Procédure devant la cour :
Par une requête, enregistrée le 21 mars 2016, MmeC..., représentée par Me Boukara, demande à la cour :
1°) d'annuler ce jugement du tribunal administratif de Strasbourg du 23 février 2016 ;
2°) d'annuler, pour excès de pouvoir, l'arrêté du préfet du Bas-Rhin du 6 novembre 2015 ;
3°) d'enjoindre au préfet du Bas-Rhin de lui délivrer un certificat de résidence algérien dans un délai de quinze jours à compter de la notification de l'arrêt à intervenir ou, à défaut, de procéder au réexamen de sa situation administrative sous astreinte de 100 euros par jour de retard ;
4°) de mettre à la charge de l'Etat la somme de 1 800 euros au titre de l'article L. 761-1 du code de justice administrative.
Elle soutient que :
- la décision lui refusant la délivrance d'un titre de séjour méconnaît les stipulations du 5° de l'article 6 de l'accord franco-algérien modifié et celles de l'article 8 de la convention européenne de sauvegarde des droits de l'homme et des libertés fondamentales ;
- l'annulation du refus de séjour visant son époux entraîne par voie de conséquence l'annulation de la décision prise à son encontre ;
- le refus de titre de séjour qui lui a été opposé méconnaît les stipulations du premier paragraphe de l'article 3 de la convention internationale relative aux droits de l'enfant ;
- l'obligation de quitter le territoire français est illégale du fait de l'illégalité de la décision lui refusant la délivrance d'un titre de séjour ;
- elle porte atteinte à sa vie privée et familiale, méconnaît les stipulations du premier paragraphe de l'article 3 de la convention internationale relative aux droits de l'enfant et est entachée d'une erreur manifeste d'appréciation.
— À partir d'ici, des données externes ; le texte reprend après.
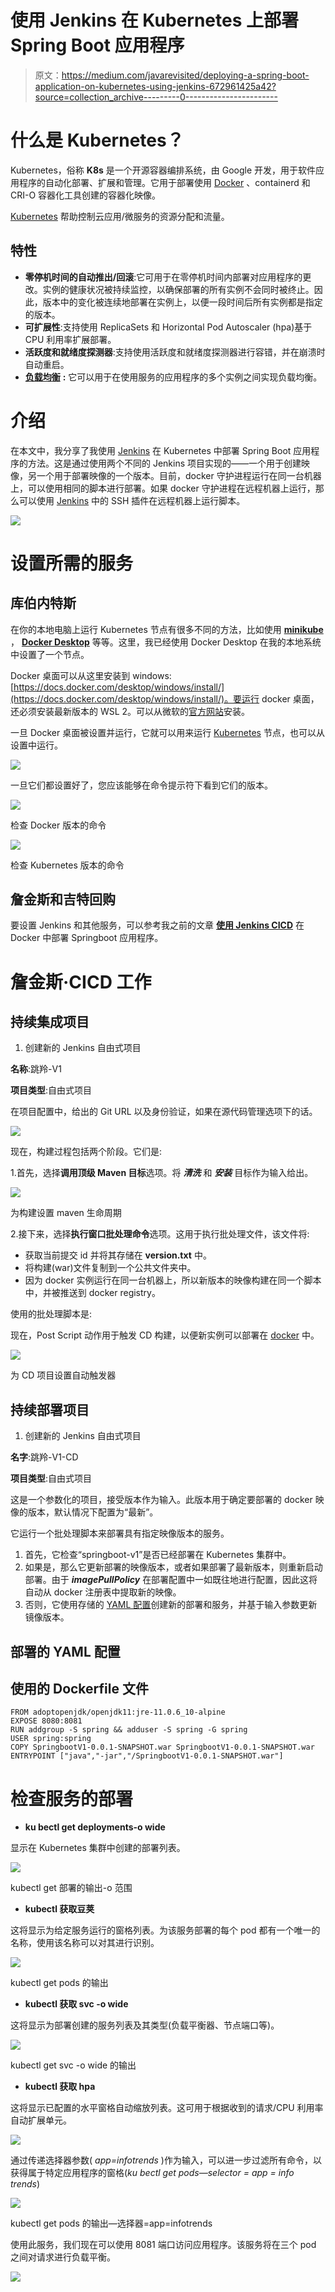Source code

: # 使用 Jenkins 在 Kubernetes 上部署 Spring Boot 应用程序

> 原文：<https://medium.com/javarevisited/deploying-a-spring-boot-application-on-kubernetes-using-jenkins-672961425a42?source=collection_archive---------0----------------------->

# 什么是 Kubernetes？

Kubernetes，俗称 **K8s** 是一个开源容器编排系统，由 Google 开发，用于软件应用程序的自动化部署、扩展和管理。它用于部署使用 [Docker](/javarevisited/5-best-docker-courses-for-java-and-spring-boot-developers-bbf01c5e6542) 、containerd 和 CRI-O 容器化工具创建的容器化映像。

[Kubernetes](/javarevisited/10-best-kubernetes-courses-for-developers-and-devops-engineers-94c35cd3a2fd) 帮助控制云应用/微服务的资源分配和流量。

## **特性**

*   **零停机时间的自动推出/回滚**:它可用于在零停机时间内部署对应用程序的更改。实例的健康状况被持续监控，以确保部署的所有实例不会同时被终止。因此，版本中的变化被连续地部署在实例上，以便一段时间后所有实例都是指定的版本。
*   **可扩展性**:支持使用 ReplicaSets 和 Horizontal Pod Autoscaler (hpa)基于 CPU 利用率扩展部署。
*   **活跃度和就绪度探测器**:支持使用活跃度和就绪度探测器进行容错，并在崩溃时自动重启。
*   [**负载均衡**](https://javarevisited.blogspot.com/2022/02/top-5-courses-to-learn-nginx-in-depth.html) **:** 它可以用于在使用服务的应用程序的多个实例之间实现负载均衡。

# 介绍

在本文中，我分享了我使用 [Jenkins](/javarevisited/7-best-courses-to-learn-jenkins-and-ci-cd-for-devops-engineers-and-software-developers-df2de8fe38f3) 在 Kubernetes 中部署 Spring Boot 应用程序的方法。这是通过使用两个不同的 Jenkins 项目实现的——一个用于创建映像，另一个用于部署映像的一个版本。目前，docker 守护进程运行在同一台机器上，可以使用相同的脚本进行部署。如果 docker 守护进程在远程机器上运行，那么可以使用 [Jenkins](/javarevisited/top-10-free-courses-to-learn-jenkins-docker-and-kubernetes-for-devops-in-2020-best-of-lot-62a0541ffeb3) 中的 SSH 插件在远程机器上运行脚本。

[![](img/0c407fbce7b9c841a737914d15281803.png)](https://javarevisited.blogspot.com/2018/09/top-5-jenkins-courses-for-java-and-DevOps-Programmers.html#axzz7Byop1XFr)

# 设置所需的服务

## 库伯内特斯

在你的本地电脑上运行 Kubernetes 节点有很多不同的方法，比如使用 [**minikube**](https://minikube.sigs.k8s.io/docs/start/) ， [**Docker Desktop**](https://www.docker.com/products/docker-desktop/) 等等。这里，我已经使用 Docker Desktop 在我的本地系统中设置了一个节点。

Docker 桌面可以从这里安装到 windows:[https://docs.docker.com/desktop/windows/install/](https://docs.docker.com/desktop/windows/install/)。要运行 docker 桌面，还必须安装最新版本的 WSL 2。可以从微软的[官方网站](https://docs.microsoft.com/en-us/windows/wsl/install-manual#step-4---download-the-linux-kernel-update-package)安装。

一旦 Docker 桌面被设置并运行，它就可以用来运行 [Kubernetes](/javarevisited/7-free-online-courses-to-learn-kubernetes-in-2020-3b8a68ec7abc) 节点，也可以从设置中运行。

[![](img/829622ca98a0a6dc889998ae5bba5190.png)](https://javarevisited.blogspot.com/2019/05/top-5-courses-to-learn-docker-and-kubernetes-for-devops.html)

一旦它们都设置好了，您应该能够在命令提示符下看到它们的版本。

[![](img/430949a240298433a6e3a4396625ed4f.png)](https://www.java67.com/2021/04/top-5-courses-to-learn-docker-for-java.html)

检查 Docker 版本的命令

[![](img/97017b80dfd04687bcdfa84e1c0cd10d.png)](https://www.java67.com/2020/07/top-5-courses-to-learn-linux-in-depth.html)

检查 Kubernetes 版本的命令

## 詹金斯和吉特回购

要设置 Jenkins 和其他服务，可以参考我之前的文章 [**使用 Jenkins CICD**](/javarevisited/deploying-a-springboot-application-in-docker-using-jenkins-cicd-2489bfe752c3) 在 Docker 中部署 Springboot 应用程序。

# 詹金斯·CICD 工作

## 持续集成项目

1.  创建新的 Jenkins 自由式项目

**名称**:跳羚-V1

**项目类型**:自由式项目

在项目配置中，给出的 Git URL 以及身份验证，如果在源代码管理选项下的话。

[![](img/6c3ae5918b3be8976ca3ccdd6d2d4235.png)](https://javarevisited.blogspot.com/2018/02/top-5-spring-microservices-courses-with-spring-boot-and-spring-cloud.html)

现在，构建过程包括两个阶段。它们是:

1.首先，选择**调用顶级 Maven 目标**选项。将 ***清洗*** 和 ***安装*** 目标作为输入给出。

[![](img/0f7d6979a3adc53b962a09b2d546e13e.png)](https://javarevisited.blogspot.com/2019/03/top-5-course-to-learn-apache-maven-for.html)

为构建设置 maven 生命周期

2.接下来，选择**执行窗口批处理命令**选项。这用于执行批处理文件，该文件将:

*   获取当前提交 id 并将其存储在 **version.txt** 中。
*   将构建(war)文件复制到一个公共文件夹中。
*   因为 docker 实例运行在同一台机器上，所以新版本的映像构建在同一个脚本中，并被推送到 docker registry。

使用的批处理脚本是:

现在，Post Script 动作用于触发 CD 构建，以便新实例可以部署在 [docker](/javarevisited/top-15-online-courses-to-learn-docker-kubernetes-and-aws-for-fullstack-developers-and-devops-d8cc4f16e773) 中。

![](img/826d27a059d7dcefdffc649953452769.png)

为 CD 项目设置自动触发器

## 持续部署项目

1.  创建新的 Jenkins 自由式项目

**名字**:跳羚-V1-CD

**项目类型**:自由式项目

这是一个参数化的项目，接受版本作为输入。此版本用于确定要部署的 docker 映像的版本，默认情况下配置为“最新”。

它运行一个批处理脚本来部署具有指定映像版本的服务。

1.  首先，它检查“springboot-v1”是否已经部署在 Kubernetes 集群中。
2.  如果是，那么它更新部署的映像版本，或者如果部署了最新版本，则重新启动部署。由于 ***imagePullPolicy*** 在部署配置中一如既往地进行配置，因此这将自动从 docker 注册表中提取新的映像。
3.  否则，它使用存储的 [YAML 配置](https://javarevisited.blogspot.com/2021/11/top-5-courses-to-learn-yaml-in-2022.html)创建新的部署和服务，并基于输入参数更新镜像版本。

## 部署的 YAML 配置

## 使用的 Dockerfile 文件

```
FROM adoptopenjdk/openjdk11:jre-11.0.6_10-alpine    
EXPOSE 8080:8081 
RUN addgroup -S spring && adduser -S spring -G spring 
USER spring:spring  
COPY SpringbootV1-0.0.1-SNAPSHOT.war SpringbootV1-0.0.1-SNAPSHOT.war 
ENTRYPOINT ["java","-jar","/SpringbootV1-0.0.1-SNAPSHOT.war"]
```

# 检查服务的部署

*   **ku bectl get deployments-o wide**

显示在 Kubernetes 集群中创建的部署列表。

[![](img/0dbe7c9a2eaf0580f3ddeb39e0e73c03.png)](https://www.java67.com/2019/03/5-free-devops-courses-to-learn-jenkins.html)

kubectl get 部署的输出-o 范围

*   **kubectl 获取豆荚**

这将显示为给定服务运行的窗格列表。为该服务部署的每个 pod 都有一个唯一的名称，使用该名称可以对其进行识别。

![](img/aa46a1183a08cf183c1ba0f0bd0dde01.png)

kubectl get pods 的输出

*   **kubectl 获取 svc -o wide**

这将显示为部署创建的服务列表及其类型(负载平衡器、节点端口等)。

![](img/15844114360a4fabae6d66ea4623edf6.png)

kubectl get svc -o wide 的输出

*   **kubectl 获取 hpa**

这将显示已配置的水平窗格自动缩放列表。这可用于根据收到的请求/CPU 利用率自动扩展单元。

![](img/0be67e22fc8562270d96295c1beb2c6e.png)

通过传递选择器参数( *app=infotrends* )作为输入，可以进一步过滤所有命令，以获得属于特定应用程序的窗格(*ku bectl get pods—selector = app = info trends*)

![](img/2481d55bc262fe9cc7dd028bedc9669b.png)

kubectl get pods 的输出—选择器=app=infotrends

使用此服务，我们现在可以使用 8081 端口访问应用程序。该服务将在三个 pod 之间对请求进行负载平衡。

![](img/2eade6c658223dc5025bec5febc732a3.png)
Par un mémoire en défense, enregistré le 30 août 2016, le préfet du Bas-Rhin conclut au rejet de la requête.
Il soutient les moyens soulevés par Mme C...ne sont pas fondés.
Vu les autres pièces du dossier.
Vu :
- la convention européenne de sauvegarde des droits de l'homme et des libertés fondamentales ;
- la convention internationale relative aux droits de l'enfant ;
- l'accord franco-algérien du 27 décembre 1968 ;
- le code de l'entrée et du séjour des étrangers et du droit d'asile ;
- le code de justice administrative.
Les parties ont été régulièrement averties du jour de l'audience.
Le président de la formation de jugement a dispensé le rapporteur public, sur sa proposition, de prononcer des conclusions à l'audience.
Ont été entendus au cours de l'audience publique :
- le rapport de Mme Dhiver,
- et les observations de MeA..., substituant Me Boukara, avocat de MmeC....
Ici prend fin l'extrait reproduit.